Work order → Find the word "transcript" in the data below and copy each line that holds it.

[Saved entries]
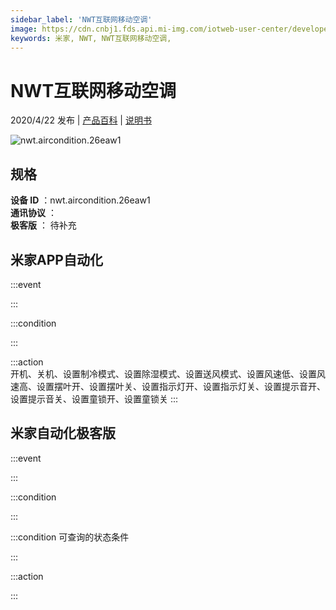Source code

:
 ```yaml
---
sidebar_label: 'NWT互联网移动空调'
image: https://cdn.cnbj1.fds.api.mi-img.com/iotweb-user-center/developer_16790477223460nlpoeTP.png?GalaxyAccessKeyId=AKVGLQWBOVIRQ3XLEW&Expires=9223372036854775807&Signature=IqNpz4cnKE3oRUTilFcRB2KO4PQ=
keywords: 米家, NWT, NWT互联网移动空调, 
---
```

# NWT互联网移动空调

2020/4/22 发布 | [产品百科](https://home.mi.com/webapp/content/baike/product/index.html?model=nwt.aircondition.26eaw1/) | [说明书](https://home.mi.com/views/introduction.html?model=nwt.aircondition.26eaw1&region=cn)

![nwt.aircondition.26eaw1](https://cdn.cnbj1.fds.api.mi-img.com/iotweb-user-center/developer_16790477223460nlpoeTP.png?GalaxyAccessKeyId=AKVGLQWBOVIRQ3XLEW&Expires=9223372036854775807&Signature=IqNpz4cnKE3oRUTilFcRB2KO4PQ=)

## 规格  
> 
**设备 ID** ：nwt.aircondition.26eaw1  
**通讯协议** ：  
**极客版**  ： 待补充 


## 米家APP自动化  

:::event  

:::

:::condition  

:::

:::action   
开机、关机、设置制冷模式、设置除湿模式、设置送风模式、设置风速低、设置风速高、设置摆叶开、设置摆叶关、设置指示灯开、设置指示灯关、设置提示音开、设置提示音关、设置童锁开、设置童锁关
:::

## 米家自动化极客版  

:::event  

:::

:::condition  

:::

:::condition 可查询的状态条件  

:::

:::action  

:::

        
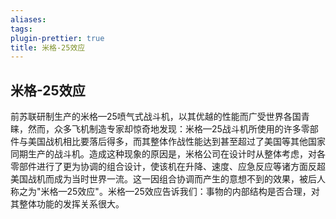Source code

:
 ```yaml
---
aliases: 
tags: 
plugin-prettier: true
title: 米格-25效应
---
```

## 米格-25效应

前苏联研制生产的米格—25喷气式战斗机，以其优越的性能而广受世界各国青睐，然而，众多飞机制造专家却惊奇地发现：米格—25战斗机所使用的许多零部件与美国战机相比要落后得多，而其整体作战性能达到甚至超过了美国等其他国家同期生产的战斗机。造成这种现象的原因是，米格公司在设计时从整体考虑，对各零部件进行了更为协调的组合设计，使该机在升降、速度、应急反应等诸方面反超美国战机而成为当时世界一流。这一因组合协调而产生的意想不到的效果，被后人称之为"米格—25效应"。米格—25效应告诉我们：事物的内部结构是否合理，对其整体功能的发挥关系很大。
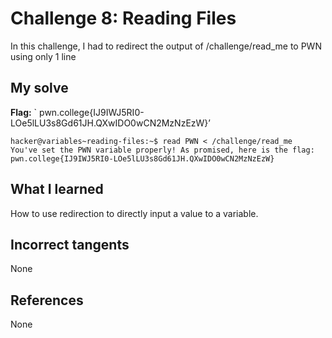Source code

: # Challenge 8: Reading Files
In this challenge, I had to redirect the output of /challenge/read_me to PWN using only 1 line

## My solve
**Flag:** ` pwn.college{IJ9IWJ5RI0-LOe5lLU3s8Gd61JH.QXwIDO0wCN2MzNzEzW}’


```
hacker@variables~reading-files:~$ read PWN < /challenge/read_me
You've set the PWN variable properly! As promised, here is the flag:
pwn.college{IJ9IWJ5RI0-LOe5lLU3s8Gd61JH.QXwIDO0wCN2MzNzEzW}
```

## What I learned
How to use redirection to directly input a value to a variable.

## Incorrect tangents
None

## References
None
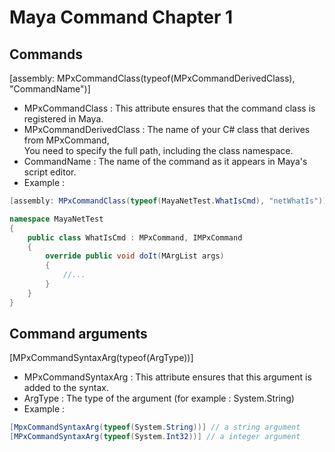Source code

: # Maya Command Chapter 1

## Commands

[assembly: MPxCommandClass(typeof(MPxCommandDerivedClass), "CommandName")]

+ MPxCommandClass : This attribute ensures that the command class is registered in Maya.
+ MPxCommandDerivedClass : The name of your C# class that derives from MPxCommand,</br>
  You need to specify the full path, including the class namespace.
+ CommandName : The name of the command as it appears in Maya's script editor.
+ Example :

```csharp
[assembly: MPxCommandClass(typeof(MayaNetTest.WhatIsCmd), "netWhatIs")]

namespace MayaNetTest
{
    public class WhatIsCmd : MPxCommand, IMPxCommand
    {
        override public void doIt(MArgList args)
        {
            //...
        }
    }
}
```

## Command arguments

[MPxCommandSyntaxArg(typeof(ArgType))]

+ MPxCommandSyntaxArg : This attribute ensures that this argument is added to the syntax.
+ ArgType : The type of the argument (for example : System.String)
+ Example :

```csharp
[MpxCommandSyntaxArg(typeof(System.String))] // a string argument
[MPxCommandSyntaxArg(typeof(System.Int32))] // a integer argument
```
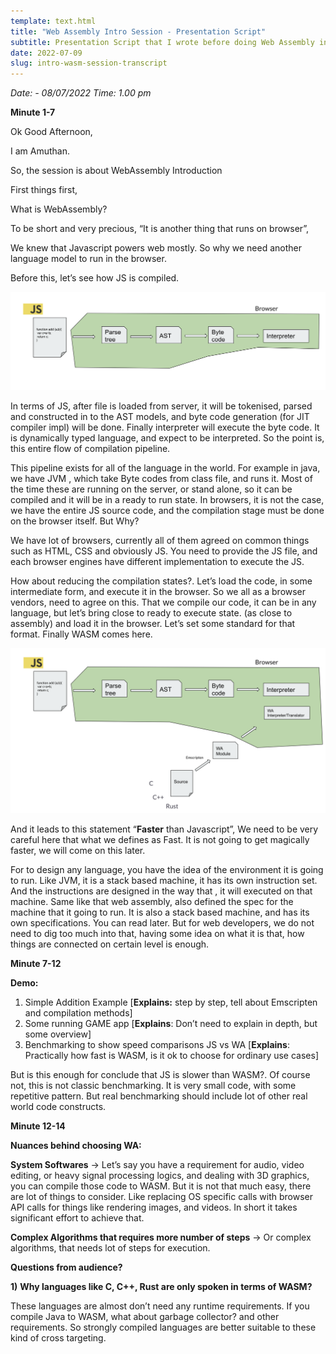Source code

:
 ```yaml
---
template: text.html
title: "Web Assembly Intro Session - Presentation Script"
subtitle: Presentation Script that I wrote before doing Web Assembly introduction Session in my org
date: 2022-07-09
slug: intro-wasm-session-transcript
---
```


*Date: - 08/07/2022*
*Time: 1.00 pm*

**Minute 1-7**

Ok Good Afternoon,

I am Amuthan.

So, the session is about WebAssembly Introduction

First things first,

What is WebAssembly?

To be short and very precious, “It is another thing that runs on browser”,

We knew that Javascript powers web mostly. So why we need another language model to run in the browser.

Before this, let’s see how JS is compiled.

![js-flow.png](/static/res/intro-wasm-session-transcript/js-flow.png)

In terms of JS, after file is loaded from server, it will be tokenised, parsed and constructed in to the AST models, and byte code generation (for JIT compiler impl) will be done. Finally interpreter will execute the byte code. It is dynamically typed language, and expect to be interpreted. So the point is, this entire flow of compilation pipeline.

This pipeline exists for all of the language in the world. For example in java, we have JVM , which take Byte codes from class file, and runs it. Most of the time these are running on the server, or stand alone, so it can be compiled and it will be in a ready to run state. In browsers, it is not the case, we have the entire JS source code, and the compilation stage must be done on the browser itself. But Why?

We have lot of browsers, currently all of them agreed on common things such as HTML, CSS and obviously JS. You need to provide the JS file, and each browser engines have different implementation to execute the JS.

How about reducing the compilation states?. Let’s load the code, in some intermediate form, and execute it in the browser. So we all as a browser vendors, need to agree on this. That we compile our code, it can be in any language, but let’s bring close to ready to execute state. (as close to assembly) and load it in the browser. Let’s set some standard for that format. Finally WASM comes here.

![wasm-flow.png](/static/res/intro-wasm-session-transcript/wasm-flow.png)

And it leads to this statement “**Faster** than Javascript”,  We need to be very careful here that what we defines as Fast. It is not going to get magically faster, we will come on this later.

For to design any language, you have the idea of the environment it is going to run. Like JVM, it is a stack based machine, it has its own instruction set. And the instructions are designed in the way that , it will executed on that machine. Same like that web assembly, also defined the spec for the machine that it going to run. It is also a stack based machine, and has its own specifications. You can read later. But for web developers, we do not need to dig too much into that, having some idea on what it is that, how things are connected on certain level is enough.

**Minute 7-12**

**Demo:**

1. Simple Addition Example [**Explains:** step by step, tell about Emscripten and compilation methods]
2. Some running GAME app [**Explains**: Don’t need to explain in depth, but some overview]
3. Benchmarking to show speed comparisons JS vs WA [**Explains**: Practically how fast is WASM, is it ok to choose for ordinary use cases] 

But is this enough for conclude that JS is slower than WASM?. Of course not, this is not classic benchmarking. It is very small code, with some repetitive pattern. But real benchmarking should include lot of other real world code constructs. 

**Minute 12-14**

**Nuances behind choosing WA:**

**System Softwares** → Let’s say you have a requirement for audio, video editing, or heavy signal processing logics, and dealing with 3D graphics, you can compile those code to WASM. But it is not that much easy, there are lot of things to consider. Like replacing OS specific calls with browser API calls for things like rendering images, and videos. In short it takes significant effort to achieve that. 

**Complex Algorithms that requires more number of steps** → Or complex algorithms, that needs lot of steps for execution.

**Questions from audience?**

**1)** **Why languages like C, C++, Rust are only spoken in terms of WASM?**

These languages are almost don’t need any runtime requirements. If you compile Java to WASM, what about garbage collector? and other requirements. So strongly compiled languages are better suitable to these kind of cross targeting.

The completed task →
slug: intro-wasm-session-transcript
![js-flow.png](/static/res/intro-wasm-session-transcript/js-flow.png)
![wasm-flow.png](/static/res/intro-wasm-session-transcript/wasm-flow.png)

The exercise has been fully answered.